Net Interest Income stood at €100.2 million, up from €92.5 million.

The group’s operating income in March 2026 increased to €119.06 million, up from the €118.00 million in the same month in 2025. This, the group said, was driven by customer lending and treasury activities, alongside stable net fee and commission income supported by continued customer activity across core business lines.

Operating costs as at end of March 2026 totalled €61.7 million, which BOV said is consistent with the average recorded in the previous financial year. This is an increase of €8.9 million or 17 per cent in operating costs when compared to FY2025 Q1 levels.

Commenting on the Group’s performance, Chairperson Dr Gordon Cordina stated: “The Group delivered a strong start to the year, reflecting resilience, a disciplined approach and solid fundamentals. This performance was achieved in a stable economic environment, alongside the expected normalisation of earnings, interest rate stability and a renewed period of geopolitical uncertainty.”

The bank said that this increase was driven primarily by higher personnel costs, reflecting higher number of personnel and targeted initiatives to attract and retain key talent. It said that higher IT costs were also incurred to support systems reliability, cybersecurity resilience and operational stability.
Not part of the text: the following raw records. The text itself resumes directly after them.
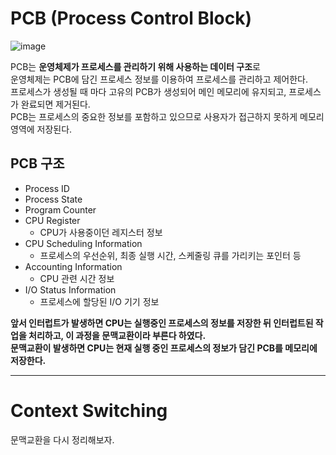 # PCB (Process Control Block) 

![image](https://github.com/dlrkdus/CS_STUDY/assets/99721126/f1b8dbc9-eda6-463c-8394-0df8708e6798)

PCB는 **운영체제가 프로세스를 관리하기 위해 사용하는 데이터 구조**로<br> 운영체제는 PCB에 담긴 프로세스 정보를 이용하여 프로세스를 관리하고 제어한다. <br>
프로세스가 생성될 때 마다 고유의 PCB가 생성되어 메인 메모리에 유지되고, 프로세스가 완료되면 제거된다. <br>
PCB는 프로세스의 중요한 정보를 포함하고 있으므로 사용자가 접근하지 못하게 메모리 영역에 저장된다. <br>

## PCB 구조

- Process ID
- Process State
- Program Counter
- CPU Register
  - CPU가 사용중이던 레지스터 정보 
- CPU Scheduling Information
  - 프로세스의 우선순위, 최종 실행 시간, 스케줄링 큐를 가리키는 포인터 등
- Accounting Information
  - CPU 관련 시간 정보
- I/O Status Information
  - 프로세스에 할당된 I/O 기기 정보<br>
 

**앞서 인터럽트가 발생하면 CPU는 실행중인 프로세스의 정보를 저장한 뒤 인터럽트된 작업을 처리하고, 이 과정을 문맥교환이라 부른다 하였다.** <br>
**문맥교환이 발생하면 CPU는 현재 실행 중인 프로세스의 정보가 담긴 PCB를 메모리에 저장한다.** <br>

<hr>

# Context Switching

문맥교환을 다시 정리해보자. <br>

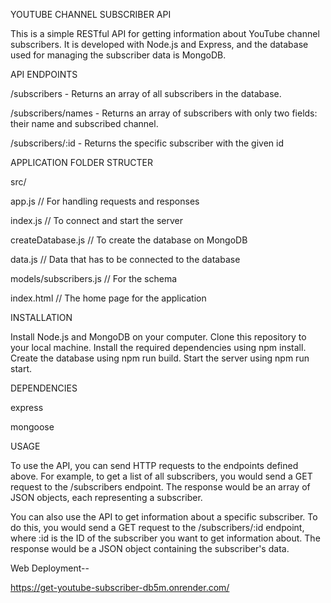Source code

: YOUTUBE CHANNEL SUBSCRIBER API

This is a simple RESTful API for getting information about YouTube channel subscribers. It is developed with Node.js and Express, and the database used for managing the subscriber data is MongoDB.

API ENDPOINTS

/subscribers - Returns an array of all subscribers in the database.

/subscribers/names - Returns an array of subscribers with only two fields: their name and subscribed channel.

/subscribers/:id - Returns the specific subscriber with the given id

APPLICATION FOLDER STRUCTER

src/

app.js // For handling requests and responses

index.js // To connect and start the server

createDatabase.js // To create the database on MongoDB

data.js // Data that has to be connected to the database

models/subscribers.js // For the schema

index.html // The home page for the application

INSTALLATION

Install Node.js and MongoDB on your computer.
Clone this repository to your local machine.
Install the required dependencies using npm install.
Create the database using npm run build.
Start the server using npm run start.

DEPENDENCIES

express

mongoose

USAGE

To use the API, you can send HTTP requests to the endpoints defined above. For example, to get a list of all subscribers, you would send a GET request to the /subscribers endpoint. The response would be an array of JSON objects, each representing a subscriber.

You can also use the API to get information about a specific subscriber. To do this, you would send a GET request to the /subscribers/:id endpoint, where :id is the ID of the subscriber you want to get information about. The response would be a JSON object containing the subscriber's data.

Web Deployment--

https://get-youtube-subscriber-db5m.onrender.com/
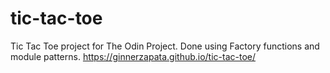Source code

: # tic-tac-toe
Tic Tac Toe project for The Odin Project. Done using Factory functions and module patterns.
https://ginnerzapata.github.io/tic-tac-toe/
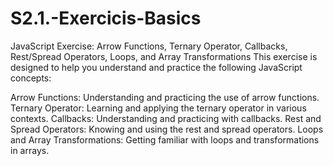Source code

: # S2.1.-Exercicis-Basics

JavaScript Exercise: Arrow Functions, Ternary Operator, Callbacks, Rest/Spread Operators, Loops, and Array Transformations
This exercise is designed to help you understand and practice the following JavaScript concepts:

Arrow Functions: Understanding and practicing the use of arrow functions.
Ternary Operator: Learning and applying the ternary operator in various contexts.
Callbacks: Understanding and practicing with callbacks.
Rest and Spread Operators: Knowing and using the rest and spread operators.
Loops and Array Transformations: Getting familiar with loops and transformations in arrays.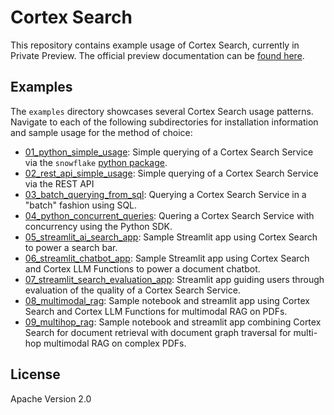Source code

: # Cortex Search

This repository contains example usage of Cortex Search, currently in Private Preview. The official preview documentation can be [found here](https://docs.snowflake.com/LIMITEDACCESS/cortex-search/cortex-search-overview).

## Examples

The `examples` directory showcases several Cortex Search usage patterns. Navigate to each of the following subdirectories for installation information and sample usage for the method of choice:

- [01_python_simple_usage](examples/01_python_simple_usage): Simple querying of a Cortex Search Service via the `snowflake` [python package](https://pypi.org/project/snowflake/).
- [02_rest_api_simple_usage](examples/02_rest_api_simple_usage):  Simple querying of a Cortex Search Service via the REST API
- [03_batch_querying_from_sql](examples/03_batch_querying_from_sql): Querying a Cortex Search Service in a "batch" fashion using SQL.
- [04_python_concurrent_queries](examples/04_python_concurrent_queries): Quering a Cortex Search Service with concurrency using the Python SDK.
- [05_streamlit_ai_search_app](examples/05_streamlit_ai_search_app): Sample Streamlit app using Cortex Search to power a search bar. 
- [06_streamlit_chatbot_app](examples/06_streamlit_chatbot_app): Sample Streamlit app using Cortex Search and Cortex LLM Functions to power a document chatbot.
- [07_streamlit_search_evaluation_app](examples/07_streamlit_search_evaluation_app): Streamlit app guiding users through evaluation of the quality of a Cortex Search Service.
- [08_multimodal_rag](examples/08_multimodal_rag): Sample notebook and streamlit app using Cortex Search and Cortex LLM Functions for multimodal RAG on PDFs.
- [09_multihop_rag](examples/09_multihop_rag): Sample notebook and streamlit app combining Cortex Search for document retrieval with document graph traversal for multi-hop multimodal RAG on complex PDFs.

## License

Apache Version 2.0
Depreciation charges also increased following the capitalisation of ongoing strategic projects as they transition into use.
The group’s cost-to-income ratio increased to 51.8 per cent, up from 44.7 per cent in Q1 2025.

Total assets stood at €17.0 billion in March 2026 (December 2025: €16.5 billion) representing a new peak level for the Group, up by approximately half a billion or 3 per cent over the three month period.

The increase, the group said, was driven primarily by growth in the loan book and higher holdings of debt securities alongside a rise in balances held with the Central Bank of Malta during the period, which it said was supported by strong inflows in customer deposits.
Deposits increased by €351.9 million, surpassing the €14.1 billion mark.

The bank said that its Earnings Per Share will be €0.056 for Q1 this year. This is slightly lower than the €0.069 for the same period in 2025. The bank said that this decrease reflects a lower profit before tax as well as the ongoing share buyback programme, which partially mitigated the year-on-year decline. As at the end of March 2026, 737,770 shares had been repurchased in total since the programme initiation, which are now held as Treasury Shares, the bank added.

Dr Cordina said that, looking ahead, the group remains well positioned to deliver a profit before tax for the year in the range of €210 million to €250 million, in line with previous guidance. “We also remain committed to rewarding our shareholders and intend to maintain our policy of distributing up to 50% of after‑tax profits, subject to prevailing market conditions.”

BOV CEO Kenneth Farrugia said, “These results reflect strong fundamentals and continued customer trust. With the largest network of customer touchpoints in Malta, and a resilience underpinned by strong investment grade credit ratings, the group is uniquely positioned to deliver stability and consistency while remaining deeply embedded in Malta’s economy. As we enter the final year of our strategic cycle, our focus remains on disciplined execution, responsible banking and the creation of long term value for all our stakeholders.”